**PROBLEM:** Every line below that holds "failures" must be copied.

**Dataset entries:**
───

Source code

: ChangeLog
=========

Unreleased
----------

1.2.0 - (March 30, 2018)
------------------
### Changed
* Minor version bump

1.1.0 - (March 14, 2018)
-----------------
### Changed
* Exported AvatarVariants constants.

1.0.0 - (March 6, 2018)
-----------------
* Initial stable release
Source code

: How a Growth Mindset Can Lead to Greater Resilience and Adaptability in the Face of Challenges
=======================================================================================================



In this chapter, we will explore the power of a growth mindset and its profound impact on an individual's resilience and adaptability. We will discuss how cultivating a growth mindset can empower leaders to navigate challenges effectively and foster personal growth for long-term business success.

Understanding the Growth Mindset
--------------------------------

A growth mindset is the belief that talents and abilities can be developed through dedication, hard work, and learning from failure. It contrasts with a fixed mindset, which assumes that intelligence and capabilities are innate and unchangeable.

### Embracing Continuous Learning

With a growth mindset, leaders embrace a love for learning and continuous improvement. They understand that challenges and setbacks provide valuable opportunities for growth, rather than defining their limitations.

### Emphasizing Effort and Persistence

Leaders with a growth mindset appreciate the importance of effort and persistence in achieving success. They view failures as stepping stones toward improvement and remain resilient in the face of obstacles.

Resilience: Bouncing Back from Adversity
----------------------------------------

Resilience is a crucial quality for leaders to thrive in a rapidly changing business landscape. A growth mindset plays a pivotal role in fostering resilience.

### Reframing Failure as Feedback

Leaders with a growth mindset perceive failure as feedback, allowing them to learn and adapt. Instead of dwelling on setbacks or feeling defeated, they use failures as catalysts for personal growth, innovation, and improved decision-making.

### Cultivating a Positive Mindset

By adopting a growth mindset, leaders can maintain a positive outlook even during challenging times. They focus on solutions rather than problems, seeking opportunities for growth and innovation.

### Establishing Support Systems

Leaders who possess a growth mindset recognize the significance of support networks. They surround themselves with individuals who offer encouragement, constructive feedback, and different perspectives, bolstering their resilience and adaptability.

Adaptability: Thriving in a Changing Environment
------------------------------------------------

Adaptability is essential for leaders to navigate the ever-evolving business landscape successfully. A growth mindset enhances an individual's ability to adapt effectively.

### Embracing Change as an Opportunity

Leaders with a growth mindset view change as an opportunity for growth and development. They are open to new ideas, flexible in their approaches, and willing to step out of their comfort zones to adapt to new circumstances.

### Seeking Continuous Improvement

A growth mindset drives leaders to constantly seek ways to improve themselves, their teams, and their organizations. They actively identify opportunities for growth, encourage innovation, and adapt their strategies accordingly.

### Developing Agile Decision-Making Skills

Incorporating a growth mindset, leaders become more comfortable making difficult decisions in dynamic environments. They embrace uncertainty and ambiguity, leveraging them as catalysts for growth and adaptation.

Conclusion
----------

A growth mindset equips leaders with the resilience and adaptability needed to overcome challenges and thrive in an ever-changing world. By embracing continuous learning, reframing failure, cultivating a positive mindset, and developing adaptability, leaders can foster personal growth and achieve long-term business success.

───

**TASK SOLUTION:**
Leaders with a growth mindset appreciate the importance of effort and persistence in achieving success. They view failures as stepping stones toward improvement and remain resilient in the face of obstacles.
Leaders with a growth mindset perceive failure as feedback, allowing them to learn and adapt. Instead of dwelling on setbacks or feeling defeated, they use failures as catalysts for personal growth, innovation, and improved decision-making.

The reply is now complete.